A voir dimanche 8 décembre 2013 à 0h10 sur France 3 |
Avec le recul, Orson Welles demeure un génie incontournable, mais n’est plus une énigme. Comme tout commun des mortels, il apparaît désormais comme le produit, certes complexe, de son époque. Glorieusement défait dans son projet un brin prométhéen de rendre le cinéma à sa soi-disant vocation première, celle d’être un art expérimental, Welles rejoint le club, très relevé, des créateurs qui brillent de leur éclat à l’instant où l’histoire des formes bascule et change de paradigme. Songeons à Rimbaud, Manet, Henry James, Mahler…
Alors qu’Hollywood a parachevé la taylorisation de la production cinématographique, Welles est l’un des rares auteurs américains, sinon le seul, à avoir tenté de restaurer la souveraineté de l’artiste, en faisant valoir à nouveau la prééminence de la forme dans la représentation. Las, il n’a pu tourner qu’un seul film à l’intérieur du système («Citizen Kane» en 1941), avant d’être stoppé par l’establishment hollywoodien qui avait senti le danger. Banni des grands studios, il a erré de par le monde, bricolant de-ci de-là une douzaine d’œuvres sublimes, qui suffisent à notre bonheur, malgré leur incomplétude.

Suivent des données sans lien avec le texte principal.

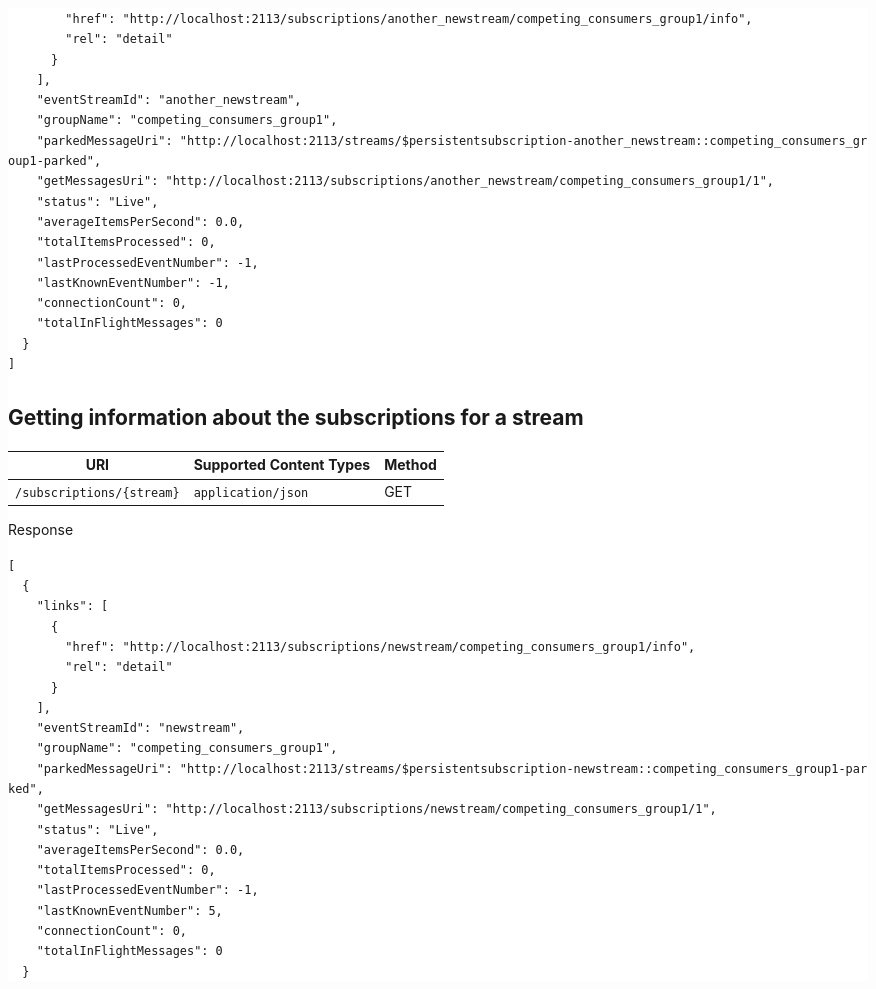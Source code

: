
 ```
        "href": "http://localhost:2113/subscriptions/another_newstream/competing_consumers_group1/info",
        "rel": "detail"
      }
    ],
    "eventStreamId": "another_newstream",
    "groupName": "competing_consumers_group1",
    "parkedMessageUri": "http://localhost:2113/streams/$persistentsubscription-another_newstream::competing_consumers_group1-parked",
    "getMessagesUri": "http://localhost:2113/subscriptions/another_newstream/competing_consumers_group1/1",
    "status": "Live",
    "averageItemsPerSecond": 0.0,
    "totalItemsProcessed": 0,
    "lastProcessedEventNumber": -1,
    "lastKnownEventNumber": -1,
    "connectionCount": 0,
    "totalInFlightMessages": 0
  }
]
```

## Getting information about the subscriptions for a stream  
<table>
    <thead>
        <tr>
            <th>URI</th>
            <th>Supported Content Types</th>
            <th>Method</th>
        </tr>
    </thead>
    <tbody>
        <tr>
            <td><code>/subscriptions/{stream}</code></td>
            <td><code>application/json</code></td>
            <td>GET</td>
        </tr>
    </tbody>
</table>
Response  

```
[
  {
    "links": [
      {
        "href": "http://localhost:2113/subscriptions/newstream/competing_consumers_group1/info",
        "rel": "detail"
      }
    ],
    "eventStreamId": "newstream",
    "groupName": "competing_consumers_group1",
    "parkedMessageUri": "http://localhost:2113/streams/$persistentsubscription-newstream::competing_consumers_group1-parked",
    "getMessagesUri": "http://localhost:2113/subscriptions/newstream/competing_consumers_group1/1",
    "status": "Live",
    "averageItemsPerSecond": 0.0,
    "totalItemsProcessed": 0,
    "lastProcessedEventNumber": -1,
    "lastKnownEventNumber": 5,
    "connectionCount": 0,
    "totalInFlightMessages": 0
  }
```
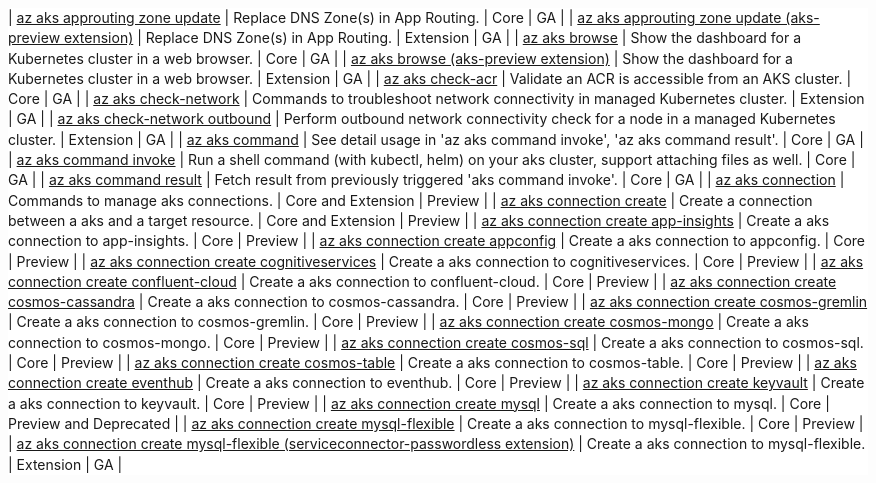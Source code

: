 | [az aks approuting zone update](https://learn.microsoft.com/en-us/cli/azure/aks/approuting/zone?view=azure-cli-latest#az-aks-approuting-zone-update) | Replace DNS Zone(s) in App Routing. | Core | GA |
| [az aks approuting zone update (aks-preview extension)](https://learn.microsoft.com/en-us/cli/azure/aks/approuting/zone?view=azure-cli-latest#az-aks-approuting-zone-update(aks-preview)) | Replace DNS Zone(s) in App Routing. | Extension | GA |
| [az aks browse](https://learn.microsoft.com/en-us/cli/azure/aks?view=azure-cli-latest#az-aks-browse) | Show the dashboard for a Kubernetes cluster in a web browser. | Core | GA |
| [az aks browse (aks-preview extension)](https://learn.microsoft.com/en-us/cli/azure/aks?view=azure-cli-latest#az-aks-browse(aks-preview)) | Show the dashboard for a Kubernetes cluster in a web browser. | Extension | GA |
| [az aks check-acr](https://learn.microsoft.com/en-us/cli/azure/aks?view=azure-cli-latest#az-aks-check-acr) | Validate an ACR is accessible from an AKS cluster. | Core | GA |
| [az aks check-network](https://learn.microsoft.com/en-us/cli/azure/aks/check-network?view=azure-cli-latest) | Commands to troubleshoot network connectivity in managed Kubernetes cluster. | Extension | GA |
| [az aks check-network outbound](https://learn.microsoft.com/en-us/cli/azure/aks/check-network?view=azure-cli-latest#az-aks-check-network-outbound) | Perform outbound network connectivity check for a node in a managed Kubernetes cluster. | Extension | GA |
| [az aks command](https://learn.microsoft.com/en-us/cli/azure/aks/command?view=azure-cli-latest) | See detail usage in 'az aks command invoke', 'az aks command result'. | Core | GA |
| [az aks command invoke](https://learn.microsoft.com/en-us/cli/azure/aks/command?view=azure-cli-latest#az-aks-command-invoke) | Run a shell command (with kubectl, helm) on your aks cluster, support attaching files as well. | Core | GA |
| [az aks command result](https://learn.microsoft.com/en-us/cli/azure/aks/command?view=azure-cli-latest#az-aks-command-result) | Fetch result from previously triggered 'aks command invoke'. | Core | GA |
| [az aks connection](https://learn.microsoft.com/en-us/cli/azure/aks/connection?view=azure-cli-latest) | Commands to manage aks connections. | Core and Extension | Preview |
| [az aks connection create](https://learn.microsoft.com/en-us/cli/azure/aks/connection/create?view=azure-cli-latest) | Create a connection between a aks and a target resource. | Core and Extension | Preview |
| [az aks connection create app-insights](https://learn.microsoft.com/en-us/cli/azure/aks/connection/create?view=azure-cli-latest#az-aks-connection-create-app-insights) | Create a aks connection to app-insights. | Core | Preview |
| [az aks connection create appconfig](https://learn.microsoft.com/en-us/cli/azure/aks/connection/create?view=azure-cli-latest#az-aks-connection-create-appconfig) | Create a aks connection to appconfig. | Core | Preview |
| [az aks connection create cognitiveservices](https://learn.microsoft.com/en-us/cli/azure/aks/connection/create?view=azure-cli-latest#az-aks-connection-create-cognitiveservices) | Create a aks connection to cognitiveservices. | Core | Preview |
| [az aks connection create confluent-cloud](https://learn.microsoft.com/en-us/cli/azure/aks/connection/create?view=azure-cli-latest#az-aks-connection-create-confluent-cloud) | Create a aks connection to confluent-cloud. | Core | Preview |
| [az aks connection create cosmos-cassandra](https://learn.microsoft.com/en-us/cli/azure/aks/connection/create?view=azure-cli-latest#az-aks-connection-create-cosmos-cassandra) | Create a aks connection to cosmos-cassandra. | Core | Preview |
| [az aks connection create cosmos-gremlin](https://learn.microsoft.com/en-us/cli/azure/aks/connection/create?view=azure-cli-latest#az-aks-connection-create-cosmos-gremlin) | Create a aks connection to cosmos-gremlin. | Core | Preview |
| [az aks connection create cosmos-mongo](https://learn.microsoft.com/en-us/cli/azure/aks/connection/create?view=azure-cli-latest#az-aks-connection-create-cosmos-mongo) | Create a aks connection to cosmos-mongo. | Core | Preview |
| [az aks connection create cosmos-sql](https://learn.microsoft.com/en-us/cli/azure/aks/connection/create?view=azure-cli-latest#az-aks-connection-create-cosmos-sql) | Create a aks connection to cosmos-sql. | Core | Preview |
| [az aks connection create cosmos-table](https://learn.microsoft.com/en-us/cli/azure/aks/connection/create?view=azure-cli-latest#az-aks-connection-create-cosmos-table) | Create a aks connection to cosmos-table. | Core | Preview |
| [az aks connection create eventhub](https://learn.microsoft.com/en-us/cli/azure/aks/connection/create?view=azure-cli-latest#az-aks-connection-create-eventhub) | Create a aks connection to eventhub. | Core | Preview |
| [az aks connection create keyvault](https://learn.microsoft.com/en-us/cli/azure/aks/connection/create?view=azure-cli-latest#az-aks-connection-create-keyvault) | Create a aks connection to keyvault. | Core | Preview |
| [az aks connection create mysql](https://learn.microsoft.com/en-us/cli/azure/aks/connection/create?view=azure-cli-latest#az-aks-connection-create-mysql) | Create a aks connection to mysql. | Core | Preview and Deprecated |
| [az aks connection create mysql-flexible](https://learn.microsoft.com/en-us/cli/azure/aks/connection/create?view=azure-cli-latest#az-aks-connection-create-mysql-flexible) | Create a aks connection to mysql-flexible. | Core | Preview |
| [az aks connection create mysql-flexible (serviceconnector-passwordless extension)](https://learn.microsoft.com/en-us/cli/azure/aks/connection/create?view=azure-cli-latest#az-aks-connection-create-mysql-flexible(serviceconnector-passwordless)) | Create a aks connection to mysql-flexible. | Extension | GA |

Homme de théâtre avant tout, Orson Welles adapte pour le cinéma Macbeth de Shakespeare, douze ans après l’avoir monté sur les planches new-yorkaises, et travaille une dernière fois au sein d’une industrie américaine qui n’a jamais cherché à le ménager. Détenant les pleins pouvoirs, le cinéaste tourne son film en studio avec des moyens dérisoires et profite de l’artificialité des décors pour apporter une plus-value onirique à la forme. Ajoutant à cela une surenchère d’expressions cinématographiques (travelling, gros plans, contre-plongée), il génère un objet singulier, à mi-chemin entre le cinéma et le théâtre filmé, entre l’expressionnisme allemand et le film noir américain. Bien entendu, Welles interprète lui-même Macbeth, ce personnage-miroir d’un autre temps pourtant en proie à la même fulgurance et aux mêmes déconvenues.